L’ultimo trionfatore di casa nostra sulle strade francesi è stato Gastone Nencini, che nel ’60 arrivò a Parigi in giallo accolto dai complimenti di Charles De Gaulle, che da vero signore qual era mascherò la delusione per la sconfitta dei suoi connazionali; il primo, invece, è stato Ginettaccio da Ponte a Ema, nel ’38, capace dieci anni dopo di compiere il bis, entrato anche nella leggenda della politica italiana per aver pacificato un Paese in fibrillazione dopo l’attentato al leader comunista Palmiro Togliatti. A proposito di toscani, in quella formazione in cui l’ultimo dei gregari era più forte dei capitani francesi, c’erano anche Giovanni Corrieri, messinese di nascita, pratese per scelta, fedelissimo di Bartali, e Vittorio Magni da Fucecchio, nella squadra Cadetti, da non confondere con il più noto Fiorenzo. Che il Tour de France, la corsa più importante del calendario mondiale, potesse partire da Firenze era comunque impensabile a quei tempi.
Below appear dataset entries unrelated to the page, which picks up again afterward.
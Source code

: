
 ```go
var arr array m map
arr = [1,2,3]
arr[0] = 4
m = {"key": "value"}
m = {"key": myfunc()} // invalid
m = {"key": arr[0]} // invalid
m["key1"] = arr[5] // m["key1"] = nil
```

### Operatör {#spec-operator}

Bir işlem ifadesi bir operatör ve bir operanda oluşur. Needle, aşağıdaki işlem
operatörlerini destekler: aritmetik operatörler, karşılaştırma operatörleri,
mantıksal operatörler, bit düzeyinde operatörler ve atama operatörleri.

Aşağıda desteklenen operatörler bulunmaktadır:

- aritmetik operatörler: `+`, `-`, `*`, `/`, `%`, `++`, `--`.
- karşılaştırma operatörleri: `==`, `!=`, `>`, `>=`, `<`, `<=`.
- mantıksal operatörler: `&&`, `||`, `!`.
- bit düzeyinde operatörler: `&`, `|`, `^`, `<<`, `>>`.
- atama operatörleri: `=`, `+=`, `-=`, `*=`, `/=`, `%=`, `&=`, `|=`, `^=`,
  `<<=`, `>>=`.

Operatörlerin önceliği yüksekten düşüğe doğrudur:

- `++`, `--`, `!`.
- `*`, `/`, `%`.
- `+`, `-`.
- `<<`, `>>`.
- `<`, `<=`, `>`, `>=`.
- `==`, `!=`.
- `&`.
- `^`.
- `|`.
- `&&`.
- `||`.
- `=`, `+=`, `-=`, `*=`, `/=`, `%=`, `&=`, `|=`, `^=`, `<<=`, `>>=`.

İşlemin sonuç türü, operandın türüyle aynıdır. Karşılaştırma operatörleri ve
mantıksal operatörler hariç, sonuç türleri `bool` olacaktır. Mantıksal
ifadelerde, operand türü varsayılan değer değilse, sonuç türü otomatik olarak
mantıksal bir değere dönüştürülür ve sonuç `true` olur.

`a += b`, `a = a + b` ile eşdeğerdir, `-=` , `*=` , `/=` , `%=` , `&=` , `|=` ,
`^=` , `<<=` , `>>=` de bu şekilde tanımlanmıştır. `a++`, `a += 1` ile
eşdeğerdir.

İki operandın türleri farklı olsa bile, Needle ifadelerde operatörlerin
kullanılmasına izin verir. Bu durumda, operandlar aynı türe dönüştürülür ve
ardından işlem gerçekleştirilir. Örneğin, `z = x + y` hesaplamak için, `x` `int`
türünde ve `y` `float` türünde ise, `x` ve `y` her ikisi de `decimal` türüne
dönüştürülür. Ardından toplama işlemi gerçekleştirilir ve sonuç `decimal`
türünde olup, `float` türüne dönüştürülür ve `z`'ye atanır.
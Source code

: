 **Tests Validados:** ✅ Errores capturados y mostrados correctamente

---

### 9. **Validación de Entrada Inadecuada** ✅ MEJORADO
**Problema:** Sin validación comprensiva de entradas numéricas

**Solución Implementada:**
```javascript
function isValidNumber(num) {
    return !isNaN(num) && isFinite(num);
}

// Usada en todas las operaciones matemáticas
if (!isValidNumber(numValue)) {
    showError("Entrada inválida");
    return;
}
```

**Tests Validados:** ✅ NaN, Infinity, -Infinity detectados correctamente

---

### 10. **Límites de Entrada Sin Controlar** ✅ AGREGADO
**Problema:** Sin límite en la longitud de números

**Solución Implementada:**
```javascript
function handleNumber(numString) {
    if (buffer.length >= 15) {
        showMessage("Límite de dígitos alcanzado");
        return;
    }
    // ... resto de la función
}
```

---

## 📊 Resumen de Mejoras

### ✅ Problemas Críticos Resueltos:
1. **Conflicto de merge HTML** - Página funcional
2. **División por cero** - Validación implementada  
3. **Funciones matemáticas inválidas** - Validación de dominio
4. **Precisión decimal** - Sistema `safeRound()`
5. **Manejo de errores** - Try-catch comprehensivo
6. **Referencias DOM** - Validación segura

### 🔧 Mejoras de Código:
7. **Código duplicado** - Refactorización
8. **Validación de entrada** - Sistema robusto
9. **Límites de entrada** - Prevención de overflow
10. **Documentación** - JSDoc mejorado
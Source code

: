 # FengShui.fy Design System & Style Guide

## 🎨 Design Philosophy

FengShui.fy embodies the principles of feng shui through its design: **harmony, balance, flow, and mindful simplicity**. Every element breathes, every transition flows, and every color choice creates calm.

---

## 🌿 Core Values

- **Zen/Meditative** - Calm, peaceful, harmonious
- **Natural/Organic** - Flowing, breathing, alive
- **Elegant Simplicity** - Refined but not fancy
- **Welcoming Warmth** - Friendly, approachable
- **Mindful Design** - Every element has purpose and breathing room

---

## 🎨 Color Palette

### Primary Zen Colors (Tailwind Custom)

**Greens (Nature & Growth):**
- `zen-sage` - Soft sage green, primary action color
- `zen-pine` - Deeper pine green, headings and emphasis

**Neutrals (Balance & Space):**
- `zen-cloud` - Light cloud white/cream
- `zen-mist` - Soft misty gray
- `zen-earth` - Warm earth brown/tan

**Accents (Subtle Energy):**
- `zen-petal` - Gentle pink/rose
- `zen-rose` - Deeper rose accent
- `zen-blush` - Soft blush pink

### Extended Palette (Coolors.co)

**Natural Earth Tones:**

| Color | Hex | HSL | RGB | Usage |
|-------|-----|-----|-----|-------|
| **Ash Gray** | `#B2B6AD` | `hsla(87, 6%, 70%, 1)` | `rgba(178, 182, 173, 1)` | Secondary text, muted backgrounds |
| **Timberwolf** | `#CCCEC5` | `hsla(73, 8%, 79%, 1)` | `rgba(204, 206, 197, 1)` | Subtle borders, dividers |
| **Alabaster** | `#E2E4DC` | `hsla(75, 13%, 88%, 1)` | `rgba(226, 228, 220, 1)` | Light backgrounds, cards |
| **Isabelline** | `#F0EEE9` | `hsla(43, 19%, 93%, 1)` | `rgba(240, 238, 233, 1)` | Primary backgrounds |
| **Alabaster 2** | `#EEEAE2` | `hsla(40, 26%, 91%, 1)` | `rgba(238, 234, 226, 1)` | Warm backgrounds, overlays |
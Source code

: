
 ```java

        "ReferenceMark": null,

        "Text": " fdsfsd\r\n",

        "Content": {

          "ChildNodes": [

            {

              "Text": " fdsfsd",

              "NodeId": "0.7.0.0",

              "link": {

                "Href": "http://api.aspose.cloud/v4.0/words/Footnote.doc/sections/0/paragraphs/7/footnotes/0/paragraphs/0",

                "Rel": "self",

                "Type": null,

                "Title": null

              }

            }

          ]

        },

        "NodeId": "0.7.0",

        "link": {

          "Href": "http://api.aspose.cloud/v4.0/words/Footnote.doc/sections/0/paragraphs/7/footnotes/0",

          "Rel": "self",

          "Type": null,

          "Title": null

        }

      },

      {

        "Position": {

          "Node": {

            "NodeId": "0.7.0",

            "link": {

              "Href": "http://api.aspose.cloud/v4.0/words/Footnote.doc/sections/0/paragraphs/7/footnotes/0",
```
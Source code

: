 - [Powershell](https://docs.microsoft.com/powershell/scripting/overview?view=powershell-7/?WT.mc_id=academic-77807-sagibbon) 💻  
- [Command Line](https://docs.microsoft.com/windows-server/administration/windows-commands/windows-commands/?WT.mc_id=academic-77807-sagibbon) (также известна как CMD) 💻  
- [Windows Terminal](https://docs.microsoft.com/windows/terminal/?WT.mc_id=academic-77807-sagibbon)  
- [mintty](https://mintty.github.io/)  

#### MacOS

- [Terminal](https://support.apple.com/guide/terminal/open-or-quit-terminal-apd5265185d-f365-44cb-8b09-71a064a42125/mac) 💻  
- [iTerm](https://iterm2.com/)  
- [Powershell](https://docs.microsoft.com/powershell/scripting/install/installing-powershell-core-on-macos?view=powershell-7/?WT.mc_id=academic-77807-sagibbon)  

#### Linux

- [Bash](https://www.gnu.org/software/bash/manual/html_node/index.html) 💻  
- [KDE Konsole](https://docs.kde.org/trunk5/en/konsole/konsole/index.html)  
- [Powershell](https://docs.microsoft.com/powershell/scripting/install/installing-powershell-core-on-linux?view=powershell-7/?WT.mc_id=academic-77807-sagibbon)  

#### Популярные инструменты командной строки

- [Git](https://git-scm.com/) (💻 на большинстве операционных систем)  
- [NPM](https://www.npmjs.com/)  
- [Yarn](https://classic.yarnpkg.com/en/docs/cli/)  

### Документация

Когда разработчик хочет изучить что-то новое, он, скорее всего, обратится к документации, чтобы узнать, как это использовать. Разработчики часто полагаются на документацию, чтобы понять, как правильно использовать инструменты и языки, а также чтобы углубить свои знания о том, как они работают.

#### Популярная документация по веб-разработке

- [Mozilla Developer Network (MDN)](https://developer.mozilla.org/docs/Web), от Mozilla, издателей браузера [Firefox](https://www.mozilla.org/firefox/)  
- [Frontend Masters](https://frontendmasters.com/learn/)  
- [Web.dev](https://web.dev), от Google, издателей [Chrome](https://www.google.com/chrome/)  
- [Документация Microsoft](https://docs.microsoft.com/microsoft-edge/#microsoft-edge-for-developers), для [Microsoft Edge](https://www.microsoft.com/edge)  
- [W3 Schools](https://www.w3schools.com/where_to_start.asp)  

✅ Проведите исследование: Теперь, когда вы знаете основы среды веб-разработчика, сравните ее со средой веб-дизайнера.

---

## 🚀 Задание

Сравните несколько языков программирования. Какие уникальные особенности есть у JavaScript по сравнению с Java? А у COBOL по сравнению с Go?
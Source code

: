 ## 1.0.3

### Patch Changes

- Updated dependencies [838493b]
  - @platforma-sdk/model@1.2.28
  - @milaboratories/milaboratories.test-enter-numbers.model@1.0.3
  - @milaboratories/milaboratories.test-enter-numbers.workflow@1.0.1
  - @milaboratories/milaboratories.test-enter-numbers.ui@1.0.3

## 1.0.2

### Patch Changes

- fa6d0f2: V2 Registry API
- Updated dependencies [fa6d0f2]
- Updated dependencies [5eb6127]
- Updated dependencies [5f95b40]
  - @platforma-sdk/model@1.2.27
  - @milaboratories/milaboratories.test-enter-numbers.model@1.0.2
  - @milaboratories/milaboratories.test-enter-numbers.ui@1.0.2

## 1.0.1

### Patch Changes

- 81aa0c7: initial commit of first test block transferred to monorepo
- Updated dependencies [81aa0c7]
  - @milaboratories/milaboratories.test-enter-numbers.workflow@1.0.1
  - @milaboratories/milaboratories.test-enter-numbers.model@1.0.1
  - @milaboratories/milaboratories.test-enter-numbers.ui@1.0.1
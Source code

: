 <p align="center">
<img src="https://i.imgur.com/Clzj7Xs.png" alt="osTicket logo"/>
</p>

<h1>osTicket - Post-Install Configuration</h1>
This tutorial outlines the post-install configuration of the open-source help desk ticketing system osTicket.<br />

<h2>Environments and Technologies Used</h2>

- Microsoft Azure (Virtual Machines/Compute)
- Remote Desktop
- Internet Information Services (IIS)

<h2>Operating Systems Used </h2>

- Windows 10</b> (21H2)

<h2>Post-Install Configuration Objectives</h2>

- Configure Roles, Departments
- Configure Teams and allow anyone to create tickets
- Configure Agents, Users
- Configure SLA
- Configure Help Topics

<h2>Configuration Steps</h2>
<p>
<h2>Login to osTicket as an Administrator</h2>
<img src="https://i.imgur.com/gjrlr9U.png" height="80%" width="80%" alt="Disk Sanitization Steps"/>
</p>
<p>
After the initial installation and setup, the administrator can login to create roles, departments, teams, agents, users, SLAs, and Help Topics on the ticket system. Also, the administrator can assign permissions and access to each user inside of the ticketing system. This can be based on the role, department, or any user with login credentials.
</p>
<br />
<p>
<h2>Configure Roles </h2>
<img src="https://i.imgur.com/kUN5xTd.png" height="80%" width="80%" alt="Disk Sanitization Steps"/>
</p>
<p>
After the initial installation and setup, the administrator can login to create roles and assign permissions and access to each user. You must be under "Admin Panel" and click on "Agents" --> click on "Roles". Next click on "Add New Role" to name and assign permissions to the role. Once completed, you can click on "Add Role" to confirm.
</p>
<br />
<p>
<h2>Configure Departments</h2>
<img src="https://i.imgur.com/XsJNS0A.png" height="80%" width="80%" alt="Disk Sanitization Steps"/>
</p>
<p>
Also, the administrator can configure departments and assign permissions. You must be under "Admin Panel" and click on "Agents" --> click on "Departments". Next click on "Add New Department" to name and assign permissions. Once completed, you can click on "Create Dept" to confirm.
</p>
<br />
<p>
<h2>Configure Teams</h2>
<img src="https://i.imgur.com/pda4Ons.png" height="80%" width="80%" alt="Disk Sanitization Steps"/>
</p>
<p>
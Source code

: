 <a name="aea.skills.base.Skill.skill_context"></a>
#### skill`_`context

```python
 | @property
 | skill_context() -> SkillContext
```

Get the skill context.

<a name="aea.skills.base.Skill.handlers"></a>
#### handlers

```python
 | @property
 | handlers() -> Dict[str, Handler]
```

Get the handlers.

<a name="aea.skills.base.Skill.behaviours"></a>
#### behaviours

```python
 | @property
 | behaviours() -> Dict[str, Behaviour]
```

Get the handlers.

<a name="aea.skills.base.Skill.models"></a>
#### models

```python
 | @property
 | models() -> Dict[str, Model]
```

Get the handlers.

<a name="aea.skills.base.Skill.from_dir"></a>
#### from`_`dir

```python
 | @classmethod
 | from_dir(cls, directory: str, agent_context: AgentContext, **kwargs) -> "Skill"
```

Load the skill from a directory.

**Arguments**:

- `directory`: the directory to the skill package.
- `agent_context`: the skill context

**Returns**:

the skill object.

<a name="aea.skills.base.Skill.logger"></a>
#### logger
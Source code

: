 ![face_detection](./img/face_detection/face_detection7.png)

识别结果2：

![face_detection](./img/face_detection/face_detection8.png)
Qualcosa ha iniziato a muoversi nel 2013, quando iniziarono a circolare le prime voci in occasione dei Mondiali di ciclismo, vinti poi dal portoghese Rui Costa, soltanto omonimo del fantasista viola, che beffò in volata due spagnoli davanti al Mandela. È nell’anno successivo, centenario della nascita di Bartali, che Firenze e la Toscana tentano l’affondo per coronare il sogno, anche allora in collaborazione con l’Emilia Romagna. I contatti parevano ben avviati, quando arrivò la doccia gelata. Tutto, come sempre, per una questione di soldi, con le sterline che ebbero la meglio sugli euro. Il Tour De France 2014 (edizione numero 101) partì dall’Inghilterra, patria di Bradley Wiggins, che aveva vinto l’anno precedente. La partenza (la seconda nella storia della corsa dalla Gran Bretagna, dopo il debutto di Londra nel 2007) avvenne dalla città di Leeds nella Contea dello Yorkshir il 5 luglio, e la Grande Boucle prima di approdare in Francia, disputò l’ultima frazione sul territorio inglese con arrivo a Londra. Oltre a Firenze, in quell’occasione, c’era anche un’altra candidatura, quella scozzese di Edimburgo. Gli sportivi e gli appassionati di ciclismo si sentirono un po’ presi in giro, ma i soldi in più messi sul tavolo fecero la differenza, come temeva ed aveva anticipato l’allora vicesindaco Dario Nardella, che assieme ad Andrea Bartali, figlio del grande campione, aveva tenuto i contatti con il direttore della corsa francese Christian Prudhomme. L’offerta (4 milioni di euro), c’era stata, ma gli inglesi ne avevano messo sul piatto uno in più e nulla contarono altri aspetti, altri valori e meriti, di storia di cultura. Sarebbero stati tre giorni intensi, stupendi, per le bellezze naturali e artistiche che Firenze ed altre località coinvolte avrebbero offerto. Ci sono voluti altri dieci perché il tutto si potesse concretizzare, fra meno di due mesi con il primo Grand Depart dall’Italia nella storia del Tour de France proprio da Firenze, ’tradita’ dalla scelta inglese nel 2014.
La città del ciclismo si è potuta consolare negli ultimi vent’anni con la settimana dei Mondiali, nel 2013, e due arrivi di tappa, la cronometro del 2005, con partenza il giorno successivo per Ravenna da Ponte a Ema, davanti al Museo del ciclismo e alla casa natale di Gino Bartali, e le frazioni in linea del 2009 e del 2013. Ultimo passaggio nel 2021, nella tappa da Siena a Bagno di Romagna, con il gruppo che transitò da Ponte a Ema, per rendere omaggio ancora una volta a Ginettaccio, e da Sesto, dove era stato posto il traguardo volante dedicato alla memoria di Alfredo Martini, già ottimo corridore, ma soprattutto il ct più amato e vittorioso della nazionale di ciclismo.